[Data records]
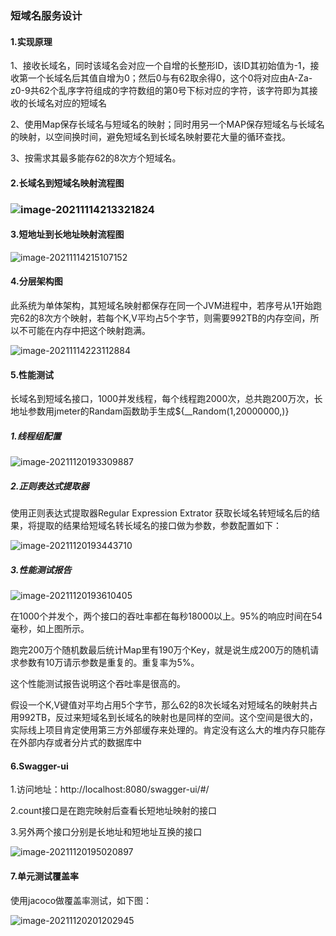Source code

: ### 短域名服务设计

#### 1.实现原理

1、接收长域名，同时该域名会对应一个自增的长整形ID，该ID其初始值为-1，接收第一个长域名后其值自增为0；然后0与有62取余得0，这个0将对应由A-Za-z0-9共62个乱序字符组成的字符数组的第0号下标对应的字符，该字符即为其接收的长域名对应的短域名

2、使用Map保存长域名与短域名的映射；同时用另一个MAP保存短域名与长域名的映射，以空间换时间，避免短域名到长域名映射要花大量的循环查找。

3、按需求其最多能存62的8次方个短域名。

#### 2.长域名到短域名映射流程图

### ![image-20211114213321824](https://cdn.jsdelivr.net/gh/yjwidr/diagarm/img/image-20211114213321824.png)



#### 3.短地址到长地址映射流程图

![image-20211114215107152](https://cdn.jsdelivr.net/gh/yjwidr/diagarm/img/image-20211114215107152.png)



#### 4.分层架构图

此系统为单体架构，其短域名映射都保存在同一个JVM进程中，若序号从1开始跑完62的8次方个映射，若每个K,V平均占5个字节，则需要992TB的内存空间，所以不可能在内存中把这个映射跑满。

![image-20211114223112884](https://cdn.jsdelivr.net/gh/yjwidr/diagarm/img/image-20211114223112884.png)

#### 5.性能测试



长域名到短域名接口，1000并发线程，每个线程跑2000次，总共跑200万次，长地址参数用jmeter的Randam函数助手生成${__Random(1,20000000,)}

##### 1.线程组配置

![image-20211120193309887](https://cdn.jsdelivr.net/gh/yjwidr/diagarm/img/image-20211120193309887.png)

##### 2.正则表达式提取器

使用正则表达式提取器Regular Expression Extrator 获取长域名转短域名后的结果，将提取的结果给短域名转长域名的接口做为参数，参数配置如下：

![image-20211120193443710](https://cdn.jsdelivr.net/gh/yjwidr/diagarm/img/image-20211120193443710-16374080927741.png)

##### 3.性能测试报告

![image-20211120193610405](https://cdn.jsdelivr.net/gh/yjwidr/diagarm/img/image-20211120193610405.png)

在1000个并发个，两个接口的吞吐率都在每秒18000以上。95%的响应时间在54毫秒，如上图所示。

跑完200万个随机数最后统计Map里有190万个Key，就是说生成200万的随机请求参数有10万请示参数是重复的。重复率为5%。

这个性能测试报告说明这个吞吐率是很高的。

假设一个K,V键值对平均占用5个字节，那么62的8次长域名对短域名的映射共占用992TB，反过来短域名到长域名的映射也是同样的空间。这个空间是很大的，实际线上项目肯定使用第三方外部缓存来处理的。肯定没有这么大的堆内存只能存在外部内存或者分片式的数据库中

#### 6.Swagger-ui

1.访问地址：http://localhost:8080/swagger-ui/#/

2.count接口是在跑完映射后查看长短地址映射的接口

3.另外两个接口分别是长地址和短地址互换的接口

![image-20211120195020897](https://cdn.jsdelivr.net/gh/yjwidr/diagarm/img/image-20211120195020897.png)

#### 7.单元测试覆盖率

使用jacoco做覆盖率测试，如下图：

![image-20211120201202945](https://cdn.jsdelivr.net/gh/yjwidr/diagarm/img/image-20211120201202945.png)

→ **What the task asks**: Using the entries above, output exactly the lines between the line holding "跑完200万个随机数最后统计" and the line holding "使用jacoco做覆盖率测试，如下图：", end lines included, and nothing more.

→ **Response for this exercise**:
跑完200万个随机数最后统计Map里有190万个Key，就是说生成200万的随机请求参数有10万请示参数是重复的。重复率为5%。

这个性能测试报告说明这个吞吐率是很高的。

假设一个K,V键值对平均占用5个字节，那么62的8次长域名对短域名的映射共占用992TB，反过来短域名到长域名的映射也是同样的空间。这个空间是很大的，实际线上项目肯定使用第三方外部缓存来处理的。肯定没有这么大的堆内存只能存在外部内存或者分片式的数据库中

#### 6.Swagger-ui

1.访问地址：http://localhost:8080/swagger-ui/#/

2.count接口是在跑完映射后查看长短地址映射的接口

3.另外两个接口分别是长地址和短地址互换的接口

![image-20211120195020897](https://cdn.jsdelivr.net/gh/yjwidr/diagarm/img/image-20211120195020897.png)

#### 7.单元测试覆盖率

使用jacoco做覆盖率测试，如下图：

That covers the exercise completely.